Forse non tutti sanno che fu solo alla fine del 1300 che il fiore venne ufficialmente introdotto in Italia come coltivazione da un padre domenicano chiamato Domenico Santucci. Egli era nato a Navelli, in provincia dell’Aquila, e visse a lungo in Spagna, al servizio del Tribunale dell’Inquisizione. Tornato in Abruzzo, provò a piantare in un terreno di sua proprietà alcuni bulbi di croco spagnolo che attecchirono meravigliosamente e da quel momento divennero una delle maggiori coltivazioni della zona, tanto che la storia d’Abruzzo è quasi inscindibile da quella dello zafferano.

finestra madonna MINIA Civitaretenga, ad esempio, esiste la Chiesa della Madonna dell’Arco che, secondo la leggenda, fu costruita nel luogo dove sorgeva la stalla di una taverna: là dove oggi c’è l’altare, allora c’era la mangiatoia.  Nella taverna venne a soggiornare un pittore il quale però, non avendo una lira, fu dal taverniere messo a dormire nella mangiatoia della stalla. Quella notte al pittore apparve in sogno la Madonna che gli chiese un ritratto; era così bella che l’uomo avrebbe voluto ritrarla immediatamente, ma non aveva colori. Così usò dello zafferano trovato nella cucina della taverna, e la dipinse sul muro contro cui era poggiata la mangiatoia; così che nacque il culto della Vergine dello Zafferano, immagine miracolosa attorno alla quale gli abitanti del paese eressero la chiesa.

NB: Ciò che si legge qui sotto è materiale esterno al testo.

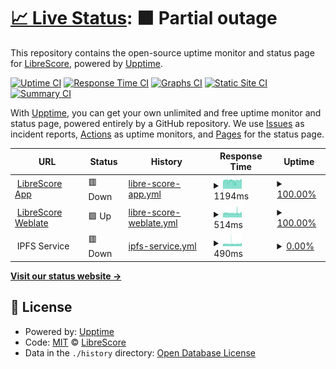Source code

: # [📈 Live Status](https://status.librescore.org): <!--live status--> **🟧 Partial outage**

This repository contains the open-source uptime monitor and status page for [LibreScore](https://librescore.org/), powered by [Upptime](https://github.com/upptime/upptime).

[![Uptime CI](https://github.com/LibreScore/status/workflows/Uptime%20CI/badge.svg)](https://github.com/LibreScore/status/actions?query=workflow%3A%22Uptime+CI%22)
[![Response Time CI](https://github.com/LibreScore/status/workflows/Response%20Time%20CI/badge.svg)](https://github.com/LibreScore/status/actions?query=workflow%3A%22Response+Time+CI%22)
[![Graphs CI](https://github.com/LibreScore/status/workflows/Graphs%20CI/badge.svg)](https://github.com/LibreScore/status/actions?query=workflow%3A%22Graphs+CI%22)
[![Static Site CI](https://github.com/LibreScore/status/workflows/Static%20Site%20CI/badge.svg)](https://github.com/LibreScore/status/actions?query=workflow%3A%22Static+Site+CI%22)
[![Summary CI](https://github.com/LibreScore/status/workflows/Summary%20CI/badge.svg)](https://github.com/LibreScore/status/actions?query=workflow%3A%22Summary+CI%22)

With [Upptime](https://upptime.js.org), you can get your own unlimited and free uptime monitor and status page, powered entirely by a GitHub repository. We use [Issues](https://github.com/LibreScore/status/issues) as incident reports, [Actions](https://github.com/LibreScore/status/actions) as uptime monitors, and [Pages](https://status.librescore.org) for the status page.

<!--start: status pages-->
<!-- This summary is generated by Upptime (https://github.com/upptime/upptime) -->
<!-- Do not edit this manually, your changes will be overwritten -->
<!-- prettier-ignore -->
| URL | Status | History | Response Time | Uptime |
| --- | ------ | ------- | ------------- | ------ |
| <img alt="" src="https://raw.githubusercontent.com/LibreScore/dl-librescore/master/images/logo.png" height="13"> [LibreScore App](https://status.librescore.org/app-server) | 🟥 Down | [libre-score-app.yml](https://github.com/LibreScore/status/commits/HEAD/history/libre-score-app.yml) | <details><summary><img alt="Response time graph" src="./graphs/libre-score-app/response-time-week.png" height="20"> 1194ms</summary><br><a href="https://status.librescore.org/history/libre-score-app"><img alt="Response time 5389" src="https://img.shields.io/endpoint?url=https%3A%2F%2Fraw.githubusercontent.com%2FLibreScore%2Fstatus%2FHEAD%2Fapi%2Flibre-score-app%2Fresponse-time.json"></a><br><a href="https://status.librescore.org/history/libre-score-app"><img alt="24-hour response time 1411" src="https://img.shields.io/endpoint?url=https%3A%2F%2Fraw.githubusercontent.com%2FLibreScore%2Fstatus%2FHEAD%2Fapi%2Flibre-score-app%2Fresponse-time-day.json"></a><br><a href="https://status.librescore.org/history/libre-score-app"><img alt="7-day response time 1194" src="https://img.shields.io/endpoint?url=https%3A%2F%2Fraw.githubusercontent.com%2FLibreScore%2Fstatus%2FHEAD%2Fapi%2Flibre-score-app%2Fresponse-time-week.json"></a><br><a href="https://status.librescore.org/history/libre-score-app"><img alt="30-day response time 1161" src="https://img.shields.io/endpoint?url=https%3A%2F%2Fraw.githubusercontent.com%2FLibreScore%2Fstatus%2FHEAD%2Fapi%2Flibre-score-app%2Fresponse-time-month.json"></a><br><a href="https://status.librescore.org/history/libre-score-app"><img alt="1-year response time 5362" src="https://img.shields.io/endpoint?url=https%3A%2F%2Fraw.githubusercontent.com%2FLibreScore%2Fstatus%2FHEAD%2Fapi%2Flibre-score-app%2Fresponse-time-year.json"></a></details> | <details><summary><a href="https://status.librescore.org/history/libre-score-app">100.00%</a></summary><a href="https://status.librescore.org/history/libre-score-app"><img alt="All-time uptime 46.25%" src="https://img.shields.io/endpoint?url=https%3A%2F%2Fraw.githubusercontent.com%2FLibreScore%2Fstatus%2FHEAD%2Fapi%2Flibre-score-app%2Fuptime.json"></a><br><a href="https://status.librescore.org/history/libre-score-app"><img alt="24-hour uptime 99.99%" src="https://img.shields.io/endpoint?url=https%3A%2F%2Fraw.githubusercontent.com%2FLibreScore%2Fstatus%2FHEAD%2Fapi%2Flibre-score-app%2Fuptime-day.json"></a><br><a href="https://status.librescore.org/history/libre-score-app"><img alt="7-day uptime 100.00%" src="https://img.shields.io/endpoint?url=https%3A%2F%2Fraw.githubusercontent.com%2FLibreScore%2Fstatus%2FHEAD%2Fapi%2Flibre-score-app%2Fuptime-week.json"></a><br><a href="https://status.librescore.org/history/libre-score-app"><img alt="30-day uptime 99.82%" src="https://img.shields.io/endpoint?url=https%3A%2F%2Fraw.githubusercontent.com%2FLibreScore%2Fstatus%2FHEAD%2Fapi%2Flibre-score-app%2Fuptime-month.json"></a><br><a href="https://status.librescore.org/history/libre-score-app"><img alt="1-year uptime 27.73%" src="https://img.shields.io/endpoint?url=https%3A%2F%2Fraw.githubusercontent.com%2FLibreScore%2Fstatus%2FHEAD%2Fapi%2Flibre-score-app%2Fuptime-year.json"></a></details>
| <img alt="" src="https://icons.duckduckgo.com/ip3/weblate.librescore.org.ico" height="13"> [LibreScore Weblate](https://weblate.librescore.org/) | 🟩 Up | [libre-score-weblate.yml](https://github.com/LibreScore/status/commits/HEAD/history/libre-score-weblate.yml) | <details><summary><img alt="Response time graph" src="./graphs/libre-score-weblate/response-time-week.png" height="20"> 514ms</summary><br><a href="https://status.librescore.org/history/libre-score-weblate"><img alt="Response time 544" src="https://img.shields.io/endpoint?url=https%3A%2F%2Fraw.githubusercontent.com%2FLibreScore%2Fstatus%2FHEAD%2Fapi%2Flibre-score-weblate%2Fresponse-time.json"></a><br><a href="https://status.librescore.org/history/libre-score-weblate"><img alt="24-hour response time 518" src="https://img.shields.io/endpoint?url=https%3A%2F%2Fraw.githubusercontent.com%2FLibreScore%2Fstatus%2FHEAD%2Fapi%2Flibre-score-weblate%2Fresponse-time-day.json"></a><br><a href="https://status.librescore.org/history/libre-score-weblate"><img alt="7-day response time 514" src="https://img.shields.io/endpoint?url=https%3A%2F%2Fraw.githubusercontent.com%2FLibreScore%2Fstatus%2FHEAD%2Fapi%2Flibre-score-weblate%2Fresponse-time-week.json"></a><br><a href="https://status.librescore.org/history/libre-score-weblate"><img alt="30-day response time 502" src="https://img.shields.io/endpoint?url=https%3A%2F%2Fraw.githubusercontent.com%2FLibreScore%2Fstatus%2FHEAD%2Fapi%2Flibre-score-weblate%2Fresponse-time-month.json"></a><br><a href="https://status.librescore.org/history/libre-score-weblate"><img alt="1-year response time 544" src="https://img.shields.io/endpoint?url=https%3A%2F%2Fraw.githubusercontent.com%2FLibreScore%2Fstatus%2FHEAD%2Fapi%2Flibre-score-weblate%2Fresponse-time-year.json"></a></details> | <details><summary><a href="https://status.librescore.org/history/libre-score-weblate">100.00%</a></summary><a href="https://status.librescore.org/history/libre-score-weblate"><img alt="All-time uptime 97.50%" src="https://img.shields.io/endpoint?url=https%3A%2F%2Fraw.githubusercontent.com%2FLibreScore%2Fstatus%2FHEAD%2Fapi%2Flibre-score-weblate%2Fuptime.json"></a><br><a href="https://status.librescore.org/history/libre-score-weblate"><img alt="24-hour uptime 100.00%" src="https://img.shields.io/endpoint?url=https%3A%2F%2Fraw.githubusercontent.com%2FLibreScore%2Fstatus%2FHEAD%2Fapi%2Flibre-score-weblate%2Fuptime-day.json"></a><br><a href="https://status.librescore.org/history/libre-score-weblate"><img alt="7-day uptime 100.00%" src="https://img.shields.io/endpoint?url=https%3A%2F%2Fraw.githubusercontent.com%2FLibreScore%2Fstatus%2FHEAD%2Fapi%2Flibre-score-weblate%2Fuptime-week.json"></a><br><a href="https://status.librescore.org/history/libre-score-weblate"><img alt="30-day uptime 99.08%" src="https://img.shields.io/endpoint?url=https%3A%2F%2Fraw.githubusercontent.com%2FLibreScore%2Fstatus%2FHEAD%2Fapi%2Flibre-score-weblate%2Fuptime-month.json"></a><br><a href="https://status.librescore.org/history/libre-score-weblate"><img alt="1-year uptime 96.52%" src="https://img.shields.io/endpoint?url=https%3A%2F%2Fraw.githubusercontent.com%2FLibreScore%2Fstatus%2FHEAD%2Fapi%2Flibre-score-weblate%2Fuptime-year.json"></a></details>
| <img alt="" src="https://ipfs.tech/favicon.ico" height="13"> IPFS Service | 🟥 Down | [ipfs-service.yml](https://github.com/LibreScore/status/commits/HEAD/history/ipfs-service.yml) | <details><summary><img alt="Response time graph" src="./graphs/ipfs-service/response-time-week.png" height="20"> 490ms</summary><br><a href="https://status.librescore.org/history/ipfs-service"><img alt="Response time 407" src="https://img.shields.io/endpoint?url=https%3A%2F%2Fraw.githubusercontent.com%2FLibreScore%2Fstatus%2FHEAD%2Fapi%2Fipfs-service%2Fresponse-time.json"></a><br><a href="https://status.librescore.org/history/ipfs-service"><img alt="24-hour response time 514" src="https://img.shields.io/endpoint?url=https%3A%2F%2Fraw.githubusercontent.com%2FLibreScore%2Fstatus%2FHEAD%2Fapi%2Fipfs-service%2Fresponse-time-day.json"></a><br><a href="https://status.librescore.org/history/ipfs-service"><img alt="7-day response time 490" src="https://img.shields.io/endpoint?url=https%3A%2F%2Fraw.githubusercontent.com%2FLibreScore%2Fstatus%2FHEAD%2Fapi%2Fipfs-service%2Fresponse-time-week.json"></a><br><a href="https://status.librescore.org/history/ipfs-service"><img alt="30-day response time 462" src="https://img.shields.io/endpoint?url=https%3A%2F%2Fraw.githubusercontent.com%2FLibreScore%2Fstatus%2FHEAD%2Fapi%2Fipfs-service%2Fresponse-time-month.json"></a><br><a href="https://status.librescore.org/history/ipfs-service"><img alt="1-year response time 407" src="https://img.shields.io/endpoint?url=https%3A%2F%2Fraw.githubusercontent.com%2FLibreScore%2Fstatus%2FHEAD%2Fapi%2Fipfs-service%2Fresponse-time-year.json"></a></details> | <details><summary><a href="https://status.librescore.org/history/ipfs-service">0.00%</a></summary><a href="https://status.librescore.org/history/ipfs-service"><img alt="All-time uptime 20.04%" src="https://img.shields.io/endpoint?url=https%3A%2F%2Fraw.githubusercontent.com%2FLibreScore%2Fstatus%2FHEAD%2Fapi%2Fipfs-service%2Fuptime.json"></a><br><a href="https://status.librescore.org/history/ipfs-service"><img alt="24-hour uptime 0.00%" src="https://img.shields.io/endpoint?url=https%3A%2F%2Fraw.githubusercontent.com%2FLibreScore%2Fstatus%2FHEAD%2Fapi%2Fipfs-service%2Fuptime-day.json"></a><br><a href="https://status.librescore.org/history/ipfs-service"><img alt="7-day uptime 0.00%" src="https://img.shields.io/endpoint?url=https%3A%2F%2Fraw.githubusercontent.com%2FLibreScore%2Fstatus%2FHEAD%2Fapi%2Fipfs-service%2Fuptime-week.json"></a><br><a href="https://status.librescore.org/history/ipfs-service"><img alt="30-day uptime 1.38%" src="https://img.shields.io/endpoint?url=https%3A%2F%2Fraw.githubusercontent.com%2FLibreScore%2Fstatus%2FHEAD%2Fapi%2Fipfs-service%2Fuptime-month.json"></a><br><a href="https://status.librescore.org/history/ipfs-service"><img alt="1-year uptime 0.00%" src="https://img.shields.io/endpoint?url=https%3A%2F%2Fraw.githubusercontent.com%2FLibreScore%2Fstatus%2FHEAD%2Fapi%2Fipfs-service%2Fuptime-year.json"></a></details>

<!--end: status pages-->

[**Visit our status website →**](https://status.librescore.org)

## 📄 License

- Powered by: [Upptime](https://github.com/upptime/upptime)
- Code: [MIT](./LICENSE) © [LibreScore](https://librescore.org/)
- Data in the `./history` directory: [Open Database License](https://opendatacommons.org/licenses/odbl/1-0/)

Lo zafferano è sempre stato usato come colore per la pittura, aggiunto in abbondanza alle paste di vetro delle vetrofanie o ai colori usati negli affreschi; e proprio attorno a due pittori ruotano le due leggende che spiegano la presenza dello zafferano a Milano, patria del risotto giallo.

La prima narra di un cuoco abruzzese lì emigrato in periodo di carestia; aveva aperto una piccola osteria, ma poiché non aveva burro, carne, verdura, uova, nulla insomma, era costretto a servire ai suoi clienti solo grandi piatti d’insipido e triste riso lesso. Un bel giorno ebbe l’idea di aggiungervi un po’ di polvere di zafferano, ricevuto in pagamento da un pittore squattrinato che era venuto a mangiare da lui; i clienti ne furono entusiasti, e il cuoco divenne ricco e famoso.

L’altra leggenda, più conosciuta, racconta di un garzone vetraio che lavorava alla vetrata di Sant’Elena nella Fabbrica del Duomo. Era bravissimo nel mescolare i colori, rendendoli dorati con l’aggiunta di zafferano: e proprio Zafferano l’aveva soprannominato il suo capo, Valerio di Fiandra.  Un giorno la figlia di Valerio si sposò e il povero ragazzo cadde in crisi perché avrebbe voluto farle un dono bellissimo, ma non aveva una lira; così, durante il banchetto, si presentò reggendo due grandi marmitte di risotto color dell’oro e profumatissimo: aveva inventato anche lui il risotto allo zafferano.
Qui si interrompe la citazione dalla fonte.